Es ist eine Schicksalsentscheidung – und das nicht nur für Großbritannien. Wenn morgen das britische Unterhaus über den ausgehandelten Vertrag über den Austritt aus der EU entscheidet, steht mehr als nur die Zukunft eines Landes auf dem Spiel. Denn ohne die Zustimmung zum Vertrag, für die es der zunehmend in Bedrängnis geratenden Premierministerin Theresa May an der nötigen Mehrheit fehlen dürfte, droht ein sogenannter ungeordneter Brexit. Die Verhältnisse zwischen den übrigen 27 Mitgliedstaaten und dem Inselstaat wären damit wirtschaftlich auf die Grundregeln der WTO zurückgeworfen. Rechtliche Grundlagen für anderweitige politische und soziale Zusammenarbeit würden von heute auf morgen verschwinden.

Das alles ist das Ergebnis eines Volksentscheids, der von populistischer Stimmungsmache einerseits, aber auch jahrelangen EU-Bashings andererseits begünstigt wurde. Dennoch werden Referenden zunehmend als Heilmittel für die wachsende Politikverdrossenheit gehandelt. Dabei könnte nichts weiter von der Realität entfernt sein.

Nur wenig Interesse

Zum einen erfahren Volksentscheide in der Regel noch weit niedrigere Wahlbeteiligungen als der Urnengang für die Aufstellung eines neuen Parlaments oder Staatsoberhaupts. So verzeichnet die Schweiz im internationalen Vergleich eher geringe Wahlbeteiligungen.

An den letzten Nationalratswahlen 2015 gaben weniger als die Hälfte (48,4 Prozent) der Wahlberechtigten ihre Stimme ab. Die Stimmbeteiligung bei Volksentscheiden der Eidgenossen ist sogar noch geringer. 43,7 Prozent betrug sie durchschnittlich im vergangenen Jahr.

Seit 2006 ist in allen 16 deutschen Bundesländern die Möglichkeit verankert, zu bestimmten Themen landesweite Volksentscheide durchzuführen. Doch auch hier ist die Beteiligung eher gering. Bei 61 Bürgerentscheiden in baden-württembergischen Kommunen von 2015 bis Mitte 2018 lag die durchschnittliche Wahlbeteiligung bei rund 52 Prozent – fast dem gleichen Wert wie bei Gemeinderatswahlen im selben Zeitraum. Das Interesse an der direkten Mitwirkung an der Politik bleibt damit überschaubar.

Zum anderen sind Volksabstimmungen nach dem Ergebnis einer Studie des Wissenschaftszentrums Berlin gesellschaftlich betrachtet sogar weniger demokratisch.
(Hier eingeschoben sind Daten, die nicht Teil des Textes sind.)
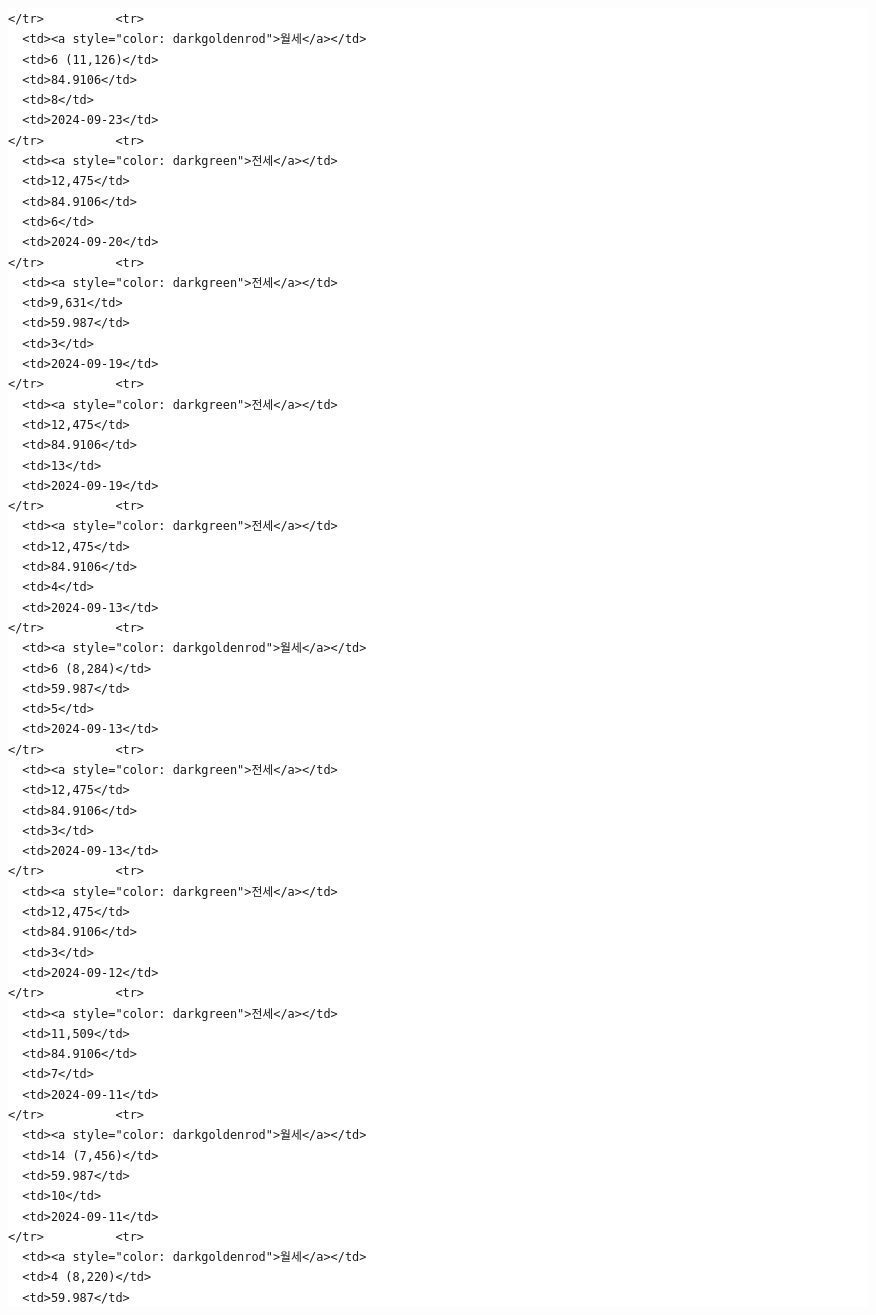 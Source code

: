     </tr>          <tr>
      <td><a style="color: darkgoldenrod">월세</a></td>
      <td>6 (11,126)</td>
      <td>84.9106</td>
      <td>8</td>
      <td>2024-09-23</td>
    </tr>          <tr>
      <td><a style="color: darkgreen">전세</a></td>
      <td>12,475</td>
      <td>84.9106</td>
      <td>6</td>
      <td>2024-09-20</td>
    </tr>          <tr>
      <td><a style="color: darkgreen">전세</a></td>
      <td>9,631</td>
      <td>59.987</td>
      <td>3</td>
      <td>2024-09-19</td>
    </tr>          <tr>
      <td><a style="color: darkgreen">전세</a></td>
      <td>12,475</td>
      <td>84.9106</td>
      <td>13</td>
      <td>2024-09-19</td>
    </tr>          <tr>
      <td><a style="color: darkgreen">전세</a></td>
      <td>12,475</td>
      <td>84.9106</td>
      <td>4</td>
      <td>2024-09-13</td>
    </tr>          <tr>
      <td><a style="color: darkgoldenrod">월세</a></td>
      <td>6 (8,284)</td>
      <td>59.987</td>
      <td>5</td>
      <td>2024-09-13</td>
    </tr>          <tr>
      <td><a style="color: darkgreen">전세</a></td>
      <td>12,475</td>
      <td>84.9106</td>
      <td>3</td>
      <td>2024-09-13</td>
    </tr>          <tr>
      <td><a style="color: darkgreen">전세</a></td>
      <td>12,475</td>
      <td>84.9106</td>
      <td>3</td>
      <td>2024-09-12</td>
    </tr>          <tr>
      <td><a style="color: darkgreen">전세</a></td>
      <td>11,509</td>
      <td>84.9106</td>
      <td>7</td>
      <td>2024-09-11</td>
    </tr>          <tr>
      <td><a style="color: darkgoldenrod">월세</a></td>
      <td>14 (7,456)</td>
      <td>59.987</td>
      <td>10</td>
      <td>2024-09-11</td>
    </tr>          <tr>
      <td><a style="color: darkgoldenrod">월세</a></td>
      <td>4 (8,220)</td>
      <td>59.987</td> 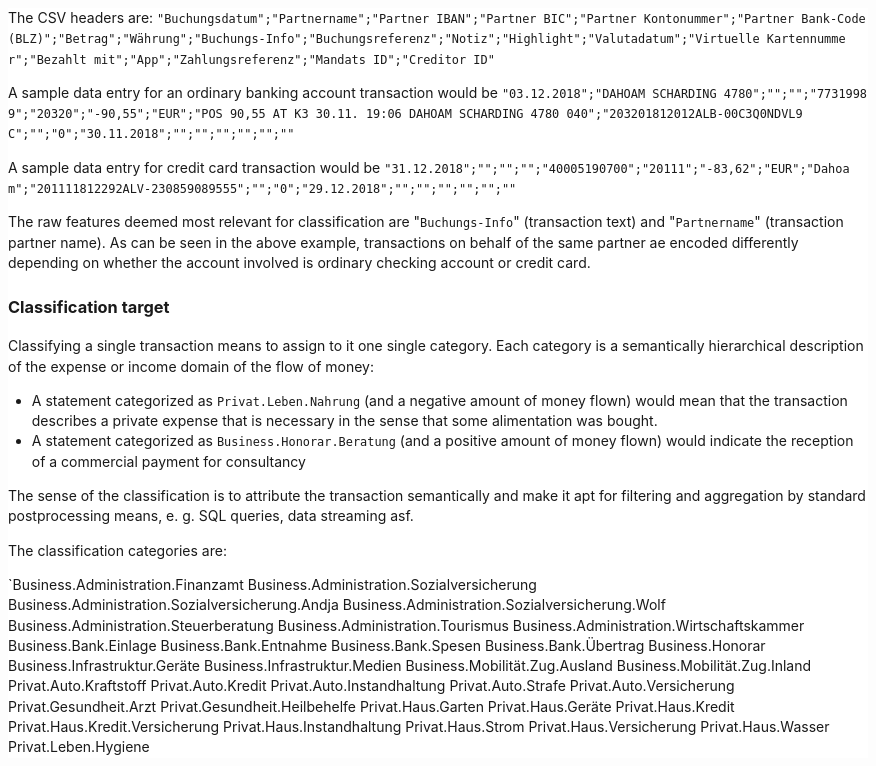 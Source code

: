 
The CSV headers are:
``"Buchungsdatum";"Partnername";"Partner IBAN";"Partner BIC";"Partner Kontonummer";"Partner Bank-Code (BLZ)";"Betrag";"Währung";"Buchungs-Info";"Buchungsreferenz";"Notiz";"Highlight";"Valutadatum";"Virtuelle Kartennummer";"Bezahlt mit";"App";"Zahlungsreferenz";"Mandats ID";"Creditor ID"``

A sample data entry for an ordinary banking account transaction would be
``"03.12.2018";"DAHOAM SCHARDING 4780";"";"";"77319989";"20320";"-90,55";"EUR";"POS 90,55 AT K3 30.11. 19:06 DAHOAM SCHARDING 4780 040";"203201812012ALB-00C3Q0NDVL9C";"";"0";"30.11.2018";"";"";"";"";"";""``

A sample data entry for credit card transaction would be
``"31.12.2018";"";"";"";"40005190700";"20111";"-83,62";"EUR";"Dahoam";"201111812292ALV-230859089555";"";"0";"29.12.2018";"";"";"";"";"";""``

The raw features deemed most relevant for classification are "`Buchungs-Info`" (transaction text) and "`Partnername`" (transaction partner name). As can be seen in the above example, transactions on behalf of the same partner ae encoded differently depending on whether the account involved is ordinary checking account or credit card.

### Classification target
Classifying a single transaction means to assign to it one single category. Each category is a semantically hierarchical description of the expense or income domain of the flow of money:
* A statement categorized as `Privat.Leben.Nahrung` (and a negative amount of money flown) would mean that the transaction describes a private expense that is necessary in the sense that some alimentation was bought.
* A statement categorized as `Business.Honorar.Beratung` (and a positive amount of money flown) would indicate the reception of a commercial payment for consultancy

The sense of the classification is to attribute the transaction semantically and make it apt for filtering and aggregation by standard postprocessing means, e. g. SQL queries, data streaming asf.

The classification categories are:

`Business.Administration.Finanzamt
Business.Administration.Sozialversicherung
Business.Administration.Sozialversicherung.Andja
Business.Administration.Sozialversicherung.Wolf
Business.Administration.Steuerberatung
Business.Administration.Tourismus
Business.Administration.Wirtschaftskammer
Business.Bank.Einlage
Business.Bank.Entnahme
Business.Bank.Spesen
Business.Bank.Übertrag
Business.Honorar
Business.Infrastruktur.Geräte
Business.Infrastruktur.Medien
Business.Mobilität.Zug.Ausland
Business.Mobilität.Zug.Inland
Privat.Auto.Kraftstoff
Privat.Auto.Kredit
Privat.Auto.Instandhaltung
Privat.Auto.Strafe
Privat.Auto.Versicherung
Privat.Gesundheit.Arzt
Privat.Gesundheit.Heilbehelfe
Privat.Haus.Garten
Privat.Haus.Geräte
Privat.Haus.Kredit
Privat.Haus.Kredit.Versicherung
Privat.Haus.Instandhaltung
Privat.Haus.Strom
Privat.Haus.Versicherung
Privat.Haus.Wasser
Privat.Leben.Hygiene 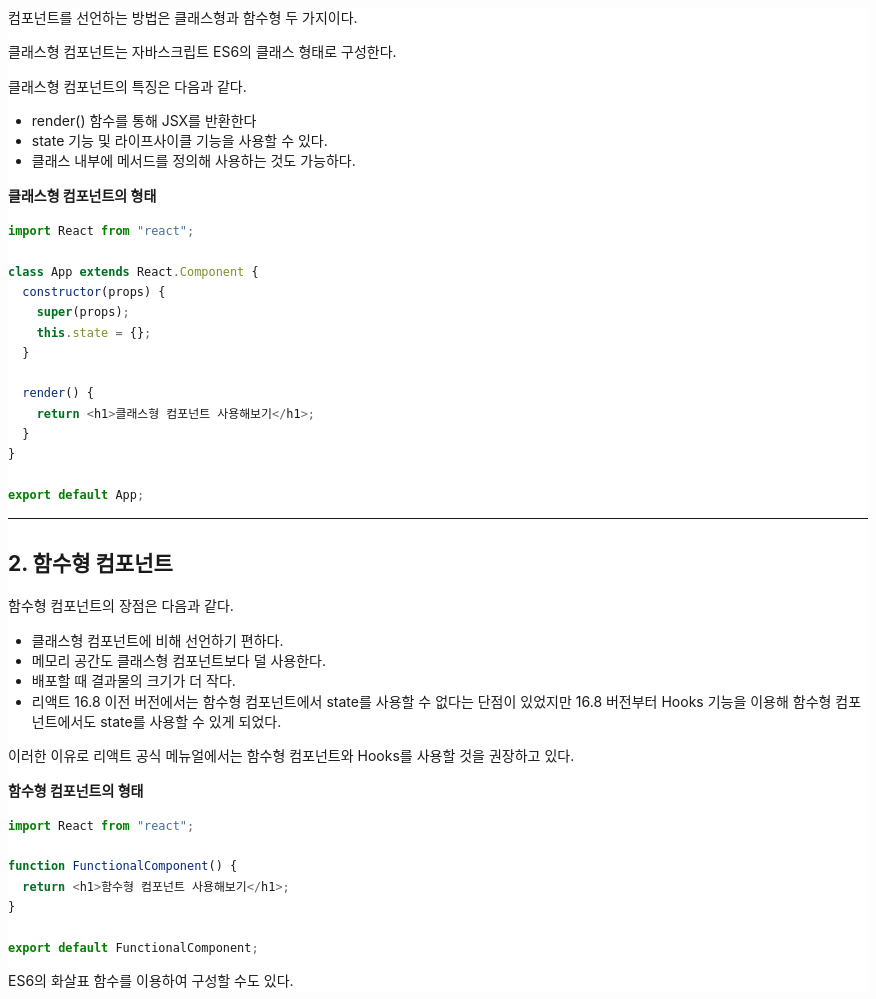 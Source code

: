 컴포넌트를 선언하는 방법은 클래스형과 함수형 두 가지이다.

클래스형 컴포넌트는 자바스크립트 ES6의 클래스 형태로 구성한다.

클래스형 컴포넌트의 특징은 다음과 같다.

- render() 함수를 통해 JSX를 반환한다
- state 기능 및 라이프사이클 기능을 사용할 수 있다.
- 클래스 내부에 메서드를 정의해 사용하는 것도 가능하다.

**클래스형 컴포넌트의 형태**

```javascript
import React from "react";

class App extends React.Component {
  constructor(props) {
    super(props);
    this.state = {};
  }

  render() {
    return <h1>클래스형 컴포넌트 사용해보기</h1>;
  }
}

export default App;
```

---

## 2. 함수형 컴포넌트

함수형 컴포넌트의 장점은 다음과 같다.

- 클래스형 컴포넌트에 비해 선언하기 편하다.
- 메모리 공간도 클래스형 컴포넌트보다 덜 사용한다.
- 배포할 때 결과물의 크기가 더 작다.
- 리액트 16.8 이전 버전에서는 함수형 컴포넌트에서 state를 사용할 수 없다는 단점이 있었지만 16.8 버전부터 Hooks 기능을 이용해 함수형 컴포넌트에서도 state를 사용할 수 있게 되었다.

이러한 이유로 리액트 공식 메뉴얼에서는 함수형 컴포넌트와 Hooks를 사용할 것을 권장하고 있다.

**함수형 컴포넌트의 형태**

```javascript
import React from "react";

function FunctionalComponent() {
  return <h1>함수형 컴포넌트 사용해보기</h1>;
}

export default FunctionalComponent;
```

ES6의 화살표 함수를 이용하여 구성할 수도 있다.
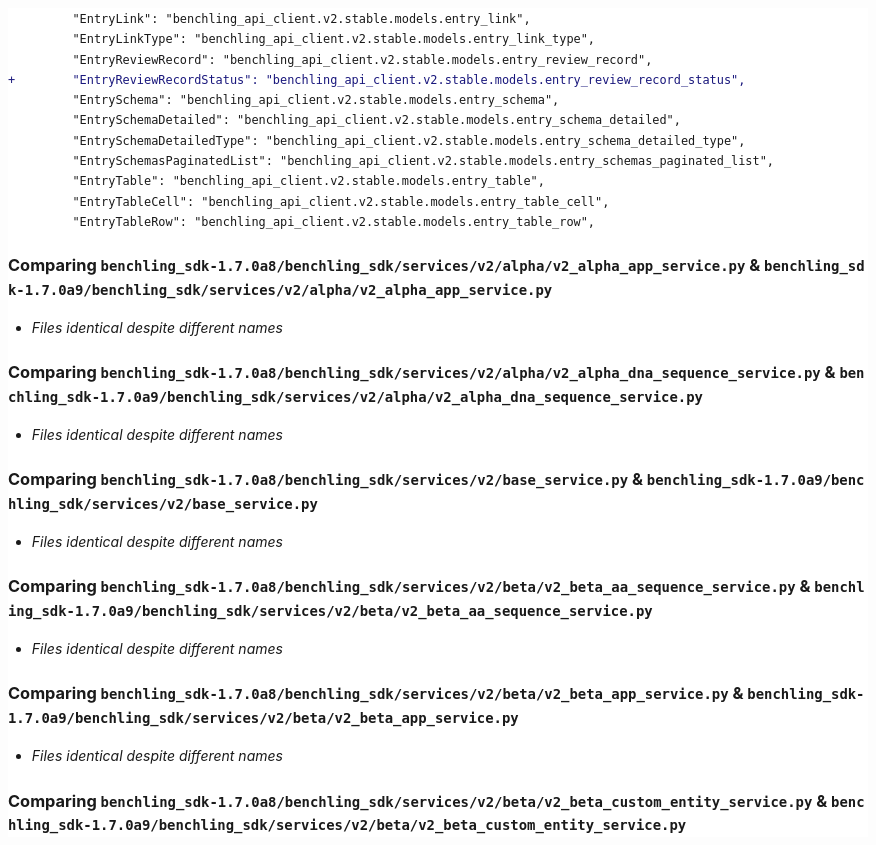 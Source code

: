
 ```diff
         "EntryLink": "benchling_api_client.v2.stable.models.entry_link",
         "EntryLinkType": "benchling_api_client.v2.stable.models.entry_link_type",
         "EntryReviewRecord": "benchling_api_client.v2.stable.models.entry_review_record",
+        "EntryReviewRecordStatus": "benchling_api_client.v2.stable.models.entry_review_record_status",
         "EntrySchema": "benchling_api_client.v2.stable.models.entry_schema",
         "EntrySchemaDetailed": "benchling_api_client.v2.stable.models.entry_schema_detailed",
         "EntrySchemaDetailedType": "benchling_api_client.v2.stable.models.entry_schema_detailed_type",
         "EntrySchemasPaginatedList": "benchling_api_client.v2.stable.models.entry_schemas_paginated_list",
         "EntryTable": "benchling_api_client.v2.stable.models.entry_table",
         "EntryTableCell": "benchling_api_client.v2.stable.models.entry_table_cell",
         "EntryTableRow": "benchling_api_client.v2.stable.models.entry_table_row",
```

### Comparing `benchling_sdk-1.7.0a8/benchling_sdk/services/v2/alpha/v2_alpha_app_service.py` & `benchling_sdk-1.7.0a9/benchling_sdk/services/v2/alpha/v2_alpha_app_service.py`

 * *Files identical despite different names*

### Comparing `benchling_sdk-1.7.0a8/benchling_sdk/services/v2/alpha/v2_alpha_dna_sequence_service.py` & `benchling_sdk-1.7.0a9/benchling_sdk/services/v2/alpha/v2_alpha_dna_sequence_service.py`

 * *Files identical despite different names*

### Comparing `benchling_sdk-1.7.0a8/benchling_sdk/services/v2/base_service.py` & `benchling_sdk-1.7.0a9/benchling_sdk/services/v2/base_service.py`

 * *Files identical despite different names*

### Comparing `benchling_sdk-1.7.0a8/benchling_sdk/services/v2/beta/v2_beta_aa_sequence_service.py` & `benchling_sdk-1.7.0a9/benchling_sdk/services/v2/beta/v2_beta_aa_sequence_service.py`

 * *Files identical despite different names*

### Comparing `benchling_sdk-1.7.0a8/benchling_sdk/services/v2/beta/v2_beta_app_service.py` & `benchling_sdk-1.7.0a9/benchling_sdk/services/v2/beta/v2_beta_app_service.py`

 * *Files identical despite different names*

### Comparing `benchling_sdk-1.7.0a8/benchling_sdk/services/v2/beta/v2_beta_custom_entity_service.py` & `benchling_sdk-1.7.0a9/benchling_sdk/services/v2/beta/v2_beta_custom_entity_service.py`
Diese zeigte, dass mittlere und obere Schichten die Entscheidungen prägten, während Geringverdiener und weniger Gebildete oft zu Hause blieben.

Überforderung der Wähler

Zwar war die Wahlbeteiligung beim Brexit-Referendum vergleichsweise hoch – 72,2 Prozent der Wahlberechtigten gaben ihre Stimme ab. Doch die Entscheidung fiel mit 51,9 Prozent für den Austritt denkbar knapp aus. Das Ergebnis spiegelt die Unsicherheit und wohl auch die Überforderung der Wähler wider, eine so weitreichende Entscheidung über die Zukunft ihres Landes zu treffen.

Hier hat die direkte Demokratie ihre Grenzen. Mit dem Ergebnis des Referendums kämpft das Land schon jetzt, obwohl der Austritt noch nicht erfolgt ist. Wie weitreichend die Konsequenzen des Brexit sind, werden die kommenden Jahre zeigen.

Volksentscheide mögen plausibel sein, wenn es um kommunale Belange geht. Die Entscheidung für ein ganzes Land allerdings sollten informierte, gewählte Volksvertreter fällen. Das ist repräsentative Demokratie. Sie darf nicht auf Referenden zurückgreifen, wenn sie selbst nicht weiterkommt.

David Cameron wollte sich von einer lästigen, immer wieder aufkeimenden, polarisierten Debatte befreien und war dem Irrglauben verfallen, die Bürger seines Landes würden nach Jahren der Schuldzuweisungen gen Brüssel die richtige Entscheidung treffen und gegen den Austritt stimmen. Stattdessen bestimmt der unüberlegte Beschluss einer knappen Mehrheit der Urnengänger nun das Schicksal eines ganzen Kontinents.